> [Exercise directions] Write out, word for word, every line in the data below from the one containing "Puisque $t\mapsto |\ln(t)|^k\varphi(t)$" to the one containing "et \[\forall x\in\R^*_+,\quad", both of them included.

> [Records for the task]
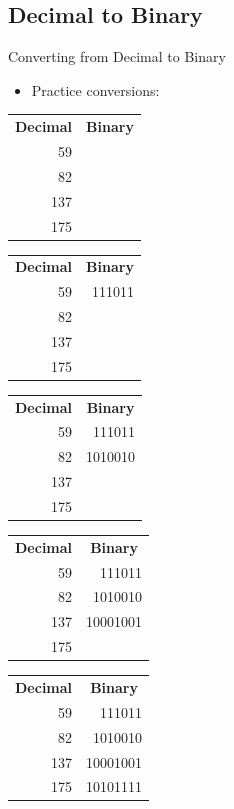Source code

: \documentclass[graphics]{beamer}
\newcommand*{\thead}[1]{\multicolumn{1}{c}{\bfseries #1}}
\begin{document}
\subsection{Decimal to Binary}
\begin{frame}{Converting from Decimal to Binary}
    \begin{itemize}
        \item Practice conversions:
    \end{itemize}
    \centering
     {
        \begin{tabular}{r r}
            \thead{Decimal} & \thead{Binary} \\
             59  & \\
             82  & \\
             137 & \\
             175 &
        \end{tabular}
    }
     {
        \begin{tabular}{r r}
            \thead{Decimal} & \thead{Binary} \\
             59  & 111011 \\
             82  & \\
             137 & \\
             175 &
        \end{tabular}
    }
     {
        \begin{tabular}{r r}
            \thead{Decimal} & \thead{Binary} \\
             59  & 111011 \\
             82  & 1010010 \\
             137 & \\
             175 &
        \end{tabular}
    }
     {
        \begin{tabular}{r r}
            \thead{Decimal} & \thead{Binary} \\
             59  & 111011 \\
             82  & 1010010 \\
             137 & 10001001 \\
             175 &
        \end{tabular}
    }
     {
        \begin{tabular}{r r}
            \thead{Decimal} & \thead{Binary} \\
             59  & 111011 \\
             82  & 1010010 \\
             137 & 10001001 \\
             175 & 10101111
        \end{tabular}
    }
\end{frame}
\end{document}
...
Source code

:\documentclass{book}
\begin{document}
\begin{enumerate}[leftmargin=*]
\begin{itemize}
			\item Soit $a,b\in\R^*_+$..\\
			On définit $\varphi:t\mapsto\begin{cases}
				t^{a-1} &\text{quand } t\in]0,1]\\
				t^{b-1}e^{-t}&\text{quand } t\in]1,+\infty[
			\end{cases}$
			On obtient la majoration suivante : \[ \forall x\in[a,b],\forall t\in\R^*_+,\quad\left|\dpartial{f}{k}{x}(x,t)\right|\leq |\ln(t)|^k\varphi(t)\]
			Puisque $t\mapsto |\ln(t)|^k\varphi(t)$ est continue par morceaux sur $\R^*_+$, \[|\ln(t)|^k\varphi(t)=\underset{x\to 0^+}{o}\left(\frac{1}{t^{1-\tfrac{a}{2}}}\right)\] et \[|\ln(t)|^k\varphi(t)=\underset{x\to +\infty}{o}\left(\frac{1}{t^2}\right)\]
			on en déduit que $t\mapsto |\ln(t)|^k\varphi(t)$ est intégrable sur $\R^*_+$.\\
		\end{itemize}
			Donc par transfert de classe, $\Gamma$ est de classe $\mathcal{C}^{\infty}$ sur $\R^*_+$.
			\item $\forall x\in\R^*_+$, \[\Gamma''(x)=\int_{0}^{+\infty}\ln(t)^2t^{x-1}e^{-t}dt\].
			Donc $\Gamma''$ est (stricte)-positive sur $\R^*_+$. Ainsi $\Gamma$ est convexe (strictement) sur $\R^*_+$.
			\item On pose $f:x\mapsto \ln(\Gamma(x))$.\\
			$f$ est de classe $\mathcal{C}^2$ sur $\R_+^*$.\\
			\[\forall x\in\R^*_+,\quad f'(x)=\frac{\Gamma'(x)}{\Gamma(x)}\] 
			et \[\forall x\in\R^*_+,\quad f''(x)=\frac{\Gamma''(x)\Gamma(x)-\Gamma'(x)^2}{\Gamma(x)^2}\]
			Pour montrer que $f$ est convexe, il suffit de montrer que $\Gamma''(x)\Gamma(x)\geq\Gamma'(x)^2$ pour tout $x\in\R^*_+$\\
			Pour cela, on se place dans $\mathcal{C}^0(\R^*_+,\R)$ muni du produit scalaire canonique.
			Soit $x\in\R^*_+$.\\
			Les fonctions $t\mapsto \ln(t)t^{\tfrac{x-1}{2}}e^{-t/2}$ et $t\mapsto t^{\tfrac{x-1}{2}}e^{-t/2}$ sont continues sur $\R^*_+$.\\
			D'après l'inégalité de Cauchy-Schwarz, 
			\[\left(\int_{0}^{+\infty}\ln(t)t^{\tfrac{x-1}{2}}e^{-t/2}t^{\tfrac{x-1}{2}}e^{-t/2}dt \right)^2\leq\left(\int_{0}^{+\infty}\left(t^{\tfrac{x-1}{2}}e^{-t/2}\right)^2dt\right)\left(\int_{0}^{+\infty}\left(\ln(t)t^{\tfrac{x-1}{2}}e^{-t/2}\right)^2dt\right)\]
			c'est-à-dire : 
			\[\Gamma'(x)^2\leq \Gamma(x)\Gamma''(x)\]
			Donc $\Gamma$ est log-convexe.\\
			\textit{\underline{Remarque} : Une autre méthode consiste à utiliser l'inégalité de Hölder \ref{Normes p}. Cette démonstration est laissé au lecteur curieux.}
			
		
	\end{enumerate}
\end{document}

> [Result for this task]
			Puisque $t\mapsto |\ln(t)|^k\varphi(t)$ est continue par morceaux sur $\R^*_+$, \[|\ln(t)|^k\varphi(t)=\underset{x\to 0^+}{o}\left(\frac{1}{t^{1-\tfrac{a}{2}}}\right)\] et \[|\ln(t)|^k\varphi(t)=\underset{x\to +\infty}{o}\left(\frac{1}{t^2}\right)\]
			on en déduit que $t\mapsto |\ln(t)|^k\varphi(t)$ est intégrable sur $\R^*_+$.\\
		\end{itemize}
			Donc par transfert de classe, $\Gamma$ est de classe $\mathcal{C}^{\infty}$ sur $\R^*_+$.
			\item $\forall x\in\R^*_+$, \[\Gamma''(x)=\int_{0}^{+\infty}\ln(t)^2t^{x-1}e^{-t}dt\].
			Donc $\Gamma''$ est (stricte)-positive sur $\R^*_+$. Ainsi $\Gamma$ est convexe (strictement) sur $\R^*_+$.
			\item On pose $f:x\mapsto \ln(\Gamma(x))$.\\
			$f$ est de classe $\mathcal{C}^2$ sur $\R_+^*$.\\
			\[\forall x\in\R^*_+,\quad f'(x)=\frac{\Gamma'(x)}{\Gamma(x)}\] 
			et \[\forall x\in\R^*_+,\quad f''(x)=\frac{\Gamma''(x)\Gamma(x)-\Gamma'(x)^2}{\Gamma(x)^2}\]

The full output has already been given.